125. Unless otherwise agreed, the Debtors will not assume, cure, or otherwise treat any contract pursuant to this Confirmation Order that is the subject of (a) an outstanding objection to a proposed assumption or cure amount (an “Assumption Objection”) at the time of entry of this Confirmation Order; or (b) certain outstanding orders extending the deadline by which the Debtors may make a determination as to whether to assume or reject a lease (the “Deadline Extension Orders”).24 All outstanding Assumption Objections will be heard at the omnibus hearing scheduled for December 16, 2015, at 10:00 a.m. (prevailing Eastern Time), or another hearing that is convenient to the Court. Unless otherwise agreed, the Debtors will not assume any contract that is the subject of an Assumption Objection until the Assumption Objection has been consensually resolved or the Court has made a determination on the Assumption Objection.

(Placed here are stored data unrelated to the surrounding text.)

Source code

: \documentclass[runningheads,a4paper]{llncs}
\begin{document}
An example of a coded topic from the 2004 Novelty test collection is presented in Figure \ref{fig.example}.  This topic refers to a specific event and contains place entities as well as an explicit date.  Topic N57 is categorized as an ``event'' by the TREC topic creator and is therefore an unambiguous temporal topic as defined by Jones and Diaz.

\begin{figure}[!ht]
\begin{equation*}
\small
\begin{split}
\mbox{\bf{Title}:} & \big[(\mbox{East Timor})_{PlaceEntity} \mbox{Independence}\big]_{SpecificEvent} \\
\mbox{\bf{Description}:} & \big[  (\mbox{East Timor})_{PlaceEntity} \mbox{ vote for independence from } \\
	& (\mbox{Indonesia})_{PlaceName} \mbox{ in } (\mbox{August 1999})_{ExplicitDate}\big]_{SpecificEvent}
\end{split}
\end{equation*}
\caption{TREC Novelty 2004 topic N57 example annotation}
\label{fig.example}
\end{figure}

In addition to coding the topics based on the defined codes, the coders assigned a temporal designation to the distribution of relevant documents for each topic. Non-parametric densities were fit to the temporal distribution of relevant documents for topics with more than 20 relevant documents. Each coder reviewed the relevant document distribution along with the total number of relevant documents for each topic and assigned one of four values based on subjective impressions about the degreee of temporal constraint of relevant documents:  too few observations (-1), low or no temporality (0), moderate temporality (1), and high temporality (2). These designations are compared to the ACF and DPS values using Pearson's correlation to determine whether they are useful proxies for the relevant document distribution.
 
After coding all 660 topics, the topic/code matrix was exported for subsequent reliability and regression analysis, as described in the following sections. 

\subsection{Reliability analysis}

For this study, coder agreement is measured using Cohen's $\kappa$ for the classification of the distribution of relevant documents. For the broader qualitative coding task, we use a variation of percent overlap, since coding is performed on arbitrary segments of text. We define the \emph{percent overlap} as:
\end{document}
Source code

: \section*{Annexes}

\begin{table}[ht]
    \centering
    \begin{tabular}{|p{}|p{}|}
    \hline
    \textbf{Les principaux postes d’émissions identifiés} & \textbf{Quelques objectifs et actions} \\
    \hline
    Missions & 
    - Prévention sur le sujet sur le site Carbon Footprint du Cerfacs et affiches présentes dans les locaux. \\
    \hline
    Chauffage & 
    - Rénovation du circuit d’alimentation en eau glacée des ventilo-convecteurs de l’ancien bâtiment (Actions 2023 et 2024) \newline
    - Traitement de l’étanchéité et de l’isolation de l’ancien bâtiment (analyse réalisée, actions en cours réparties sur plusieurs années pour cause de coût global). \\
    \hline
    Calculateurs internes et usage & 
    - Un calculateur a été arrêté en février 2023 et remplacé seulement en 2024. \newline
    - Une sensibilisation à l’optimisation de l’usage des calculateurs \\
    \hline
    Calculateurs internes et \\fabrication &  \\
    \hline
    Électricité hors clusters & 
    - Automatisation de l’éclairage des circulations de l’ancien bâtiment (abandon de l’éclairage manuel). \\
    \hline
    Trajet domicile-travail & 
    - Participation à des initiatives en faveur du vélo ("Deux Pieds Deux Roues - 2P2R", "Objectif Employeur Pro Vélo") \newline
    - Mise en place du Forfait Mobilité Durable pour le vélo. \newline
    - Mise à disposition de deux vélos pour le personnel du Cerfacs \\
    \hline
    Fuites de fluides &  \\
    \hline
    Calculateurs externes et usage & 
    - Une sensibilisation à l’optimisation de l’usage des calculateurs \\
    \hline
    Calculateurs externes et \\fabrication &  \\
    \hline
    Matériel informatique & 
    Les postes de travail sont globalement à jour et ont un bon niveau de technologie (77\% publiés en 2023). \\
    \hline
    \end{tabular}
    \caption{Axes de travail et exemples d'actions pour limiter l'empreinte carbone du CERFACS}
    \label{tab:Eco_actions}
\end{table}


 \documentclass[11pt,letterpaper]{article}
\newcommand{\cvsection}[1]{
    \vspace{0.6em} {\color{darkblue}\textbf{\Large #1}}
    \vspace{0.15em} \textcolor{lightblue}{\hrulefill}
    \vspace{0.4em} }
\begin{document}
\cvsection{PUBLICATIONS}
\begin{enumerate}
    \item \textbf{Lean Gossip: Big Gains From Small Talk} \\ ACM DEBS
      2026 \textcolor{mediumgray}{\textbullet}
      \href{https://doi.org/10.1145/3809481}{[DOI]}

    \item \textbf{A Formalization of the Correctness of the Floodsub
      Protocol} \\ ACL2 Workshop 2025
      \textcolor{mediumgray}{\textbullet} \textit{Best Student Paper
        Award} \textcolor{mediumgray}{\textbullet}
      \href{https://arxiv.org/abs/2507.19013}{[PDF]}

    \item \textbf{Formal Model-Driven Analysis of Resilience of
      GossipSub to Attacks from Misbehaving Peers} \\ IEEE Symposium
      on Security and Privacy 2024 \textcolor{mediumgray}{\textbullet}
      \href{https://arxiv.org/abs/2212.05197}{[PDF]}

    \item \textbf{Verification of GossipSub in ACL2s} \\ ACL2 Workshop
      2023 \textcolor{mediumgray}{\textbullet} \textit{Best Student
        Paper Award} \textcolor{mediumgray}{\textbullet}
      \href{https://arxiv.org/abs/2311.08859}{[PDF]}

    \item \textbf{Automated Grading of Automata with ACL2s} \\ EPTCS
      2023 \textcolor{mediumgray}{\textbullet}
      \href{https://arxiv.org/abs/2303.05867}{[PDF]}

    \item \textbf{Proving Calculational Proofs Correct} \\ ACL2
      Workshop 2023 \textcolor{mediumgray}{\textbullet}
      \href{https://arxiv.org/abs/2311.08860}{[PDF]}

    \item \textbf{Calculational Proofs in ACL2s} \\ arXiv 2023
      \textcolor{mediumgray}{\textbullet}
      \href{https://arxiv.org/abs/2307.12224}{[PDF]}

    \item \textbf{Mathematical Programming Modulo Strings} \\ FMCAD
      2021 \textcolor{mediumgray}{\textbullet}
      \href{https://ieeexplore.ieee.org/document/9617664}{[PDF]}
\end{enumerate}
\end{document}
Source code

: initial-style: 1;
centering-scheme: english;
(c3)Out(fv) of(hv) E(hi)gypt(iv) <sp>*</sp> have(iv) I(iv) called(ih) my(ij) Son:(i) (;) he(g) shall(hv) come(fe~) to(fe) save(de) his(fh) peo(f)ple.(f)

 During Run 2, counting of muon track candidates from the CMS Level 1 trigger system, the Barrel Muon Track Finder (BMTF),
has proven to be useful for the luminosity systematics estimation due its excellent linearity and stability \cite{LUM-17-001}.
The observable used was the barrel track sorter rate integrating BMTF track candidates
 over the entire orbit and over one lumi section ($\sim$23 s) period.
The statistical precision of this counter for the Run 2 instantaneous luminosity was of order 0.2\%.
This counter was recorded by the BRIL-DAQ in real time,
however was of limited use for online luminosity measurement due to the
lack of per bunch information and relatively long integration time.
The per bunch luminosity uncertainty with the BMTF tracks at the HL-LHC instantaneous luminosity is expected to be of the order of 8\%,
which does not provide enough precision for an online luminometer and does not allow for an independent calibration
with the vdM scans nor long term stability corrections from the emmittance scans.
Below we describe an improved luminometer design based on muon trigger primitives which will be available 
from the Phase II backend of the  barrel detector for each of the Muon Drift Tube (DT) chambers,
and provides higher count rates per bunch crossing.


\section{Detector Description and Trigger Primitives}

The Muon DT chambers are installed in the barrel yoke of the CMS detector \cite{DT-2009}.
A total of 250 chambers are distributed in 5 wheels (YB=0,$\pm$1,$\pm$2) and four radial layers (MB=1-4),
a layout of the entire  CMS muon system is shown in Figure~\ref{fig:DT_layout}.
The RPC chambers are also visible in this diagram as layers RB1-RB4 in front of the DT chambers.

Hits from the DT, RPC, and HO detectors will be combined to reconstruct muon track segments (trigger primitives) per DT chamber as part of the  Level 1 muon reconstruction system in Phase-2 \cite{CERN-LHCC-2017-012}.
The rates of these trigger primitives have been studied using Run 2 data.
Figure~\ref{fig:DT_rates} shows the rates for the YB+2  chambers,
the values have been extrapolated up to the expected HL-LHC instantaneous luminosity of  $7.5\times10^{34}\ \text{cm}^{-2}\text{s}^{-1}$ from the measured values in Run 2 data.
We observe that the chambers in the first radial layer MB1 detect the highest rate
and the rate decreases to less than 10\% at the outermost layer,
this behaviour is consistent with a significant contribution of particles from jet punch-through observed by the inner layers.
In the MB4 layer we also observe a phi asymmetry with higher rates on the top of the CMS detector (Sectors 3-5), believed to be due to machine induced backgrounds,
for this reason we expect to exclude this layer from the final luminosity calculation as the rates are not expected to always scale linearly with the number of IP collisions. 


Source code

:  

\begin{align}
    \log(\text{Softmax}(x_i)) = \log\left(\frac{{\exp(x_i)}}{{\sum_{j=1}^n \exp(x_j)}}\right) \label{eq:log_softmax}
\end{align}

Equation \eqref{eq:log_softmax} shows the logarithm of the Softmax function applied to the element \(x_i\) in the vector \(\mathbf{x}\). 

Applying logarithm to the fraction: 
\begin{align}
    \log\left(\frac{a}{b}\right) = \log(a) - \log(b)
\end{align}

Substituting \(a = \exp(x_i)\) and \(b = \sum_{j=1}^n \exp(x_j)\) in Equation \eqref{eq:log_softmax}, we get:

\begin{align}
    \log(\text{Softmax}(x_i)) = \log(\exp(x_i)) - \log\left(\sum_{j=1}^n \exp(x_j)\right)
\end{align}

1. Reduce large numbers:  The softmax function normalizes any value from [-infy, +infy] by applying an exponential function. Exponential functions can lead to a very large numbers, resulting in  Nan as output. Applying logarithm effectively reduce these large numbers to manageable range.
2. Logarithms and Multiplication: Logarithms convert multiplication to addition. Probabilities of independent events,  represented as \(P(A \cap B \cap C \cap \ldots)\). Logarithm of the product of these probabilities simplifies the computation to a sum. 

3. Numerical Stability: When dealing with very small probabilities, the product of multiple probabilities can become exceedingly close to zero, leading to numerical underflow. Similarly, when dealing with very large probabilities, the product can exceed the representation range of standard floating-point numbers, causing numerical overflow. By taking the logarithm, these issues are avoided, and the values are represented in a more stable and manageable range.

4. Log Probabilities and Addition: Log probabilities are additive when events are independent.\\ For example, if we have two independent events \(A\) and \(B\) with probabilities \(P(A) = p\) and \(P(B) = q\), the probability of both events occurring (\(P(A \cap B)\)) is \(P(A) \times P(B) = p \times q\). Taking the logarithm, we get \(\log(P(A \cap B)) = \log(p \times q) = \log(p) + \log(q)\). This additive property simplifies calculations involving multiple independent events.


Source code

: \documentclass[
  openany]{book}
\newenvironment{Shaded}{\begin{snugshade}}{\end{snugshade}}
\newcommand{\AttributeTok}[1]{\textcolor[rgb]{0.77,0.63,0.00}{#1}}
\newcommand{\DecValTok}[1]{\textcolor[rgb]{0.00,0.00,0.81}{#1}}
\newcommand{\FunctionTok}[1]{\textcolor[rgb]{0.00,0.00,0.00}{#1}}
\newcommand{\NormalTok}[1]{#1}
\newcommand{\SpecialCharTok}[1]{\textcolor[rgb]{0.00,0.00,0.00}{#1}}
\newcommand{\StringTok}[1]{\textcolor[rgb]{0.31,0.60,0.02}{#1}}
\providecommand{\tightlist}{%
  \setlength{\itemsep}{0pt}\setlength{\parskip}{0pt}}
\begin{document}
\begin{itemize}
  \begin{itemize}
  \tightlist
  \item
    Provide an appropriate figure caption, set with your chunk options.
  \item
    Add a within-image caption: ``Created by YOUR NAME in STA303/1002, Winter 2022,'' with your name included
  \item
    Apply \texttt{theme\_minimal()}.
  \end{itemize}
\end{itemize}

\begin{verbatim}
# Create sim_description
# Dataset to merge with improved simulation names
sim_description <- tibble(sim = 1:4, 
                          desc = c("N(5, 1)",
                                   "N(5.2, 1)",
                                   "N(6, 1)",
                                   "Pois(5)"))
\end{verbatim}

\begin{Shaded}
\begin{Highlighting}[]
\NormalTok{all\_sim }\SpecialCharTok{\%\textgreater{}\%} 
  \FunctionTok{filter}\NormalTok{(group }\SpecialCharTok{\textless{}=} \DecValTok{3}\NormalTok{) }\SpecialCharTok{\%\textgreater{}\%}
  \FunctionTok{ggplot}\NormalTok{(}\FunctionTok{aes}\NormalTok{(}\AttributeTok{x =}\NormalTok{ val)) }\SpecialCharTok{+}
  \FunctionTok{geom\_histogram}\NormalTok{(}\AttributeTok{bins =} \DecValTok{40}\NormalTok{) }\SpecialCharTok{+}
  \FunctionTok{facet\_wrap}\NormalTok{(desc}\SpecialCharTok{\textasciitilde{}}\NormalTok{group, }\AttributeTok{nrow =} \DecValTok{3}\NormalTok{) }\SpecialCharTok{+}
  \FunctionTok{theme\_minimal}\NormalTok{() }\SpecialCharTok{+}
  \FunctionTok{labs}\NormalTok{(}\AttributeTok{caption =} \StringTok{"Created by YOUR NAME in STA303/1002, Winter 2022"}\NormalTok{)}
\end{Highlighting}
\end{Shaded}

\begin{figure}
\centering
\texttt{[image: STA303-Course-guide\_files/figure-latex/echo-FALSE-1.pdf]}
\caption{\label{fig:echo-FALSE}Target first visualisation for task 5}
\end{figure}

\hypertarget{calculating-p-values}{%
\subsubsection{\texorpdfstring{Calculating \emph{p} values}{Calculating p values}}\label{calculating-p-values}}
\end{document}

126. Notwithstanding anything to the contrary in the Plan, this Confirmation Order, or the Transition Services Agreement contemplated by the Plan, the Debtors’ post-confirmation use of any Oracle America, Inc. (“Oracle”) license and services agreement (each an “Oracle Agreement”) will remain unchanged, the authorized number of users will not be exceeded, and all use will be consistent with the terms of the relevant Oracle Agreement. No shared use, license splitting, or other unauthorized use of any Oracle Agreement will be allowed absent Oracle’s express prior written consent.

127. Notwithstanding anything to the contrary in the Plan or Confirmation Order, to provide Aetna Life Insurance Company and Aetna, Inc. (collectively, “Aetna”) with adequate assurance of future performance in connection with the assumption of its contracts identified in the Plan Supplement (the “Aetna Agreement”), the Debtors or Reorganized Debtors shall pay to Aetna in the ordinary course of business all postpetition amounts incurred, arising, or that become due under the Aetna Agreement through and including the Effective Date.

 

24  The Deadline Extension Orders comprise the following: Order Further Extending the Deadline to Assume or Reject a Certain Nonresidential Real Property Lease Under Section 365(d)(4) of the Bankruptcy Code [D.I. 4458]; and Order Further Extending the Deadline to Assume or Reject a Certain Nonresidential Real Property Lease Under Section 365(d)(4) of the Bankruptcy Code [D.I. 6908].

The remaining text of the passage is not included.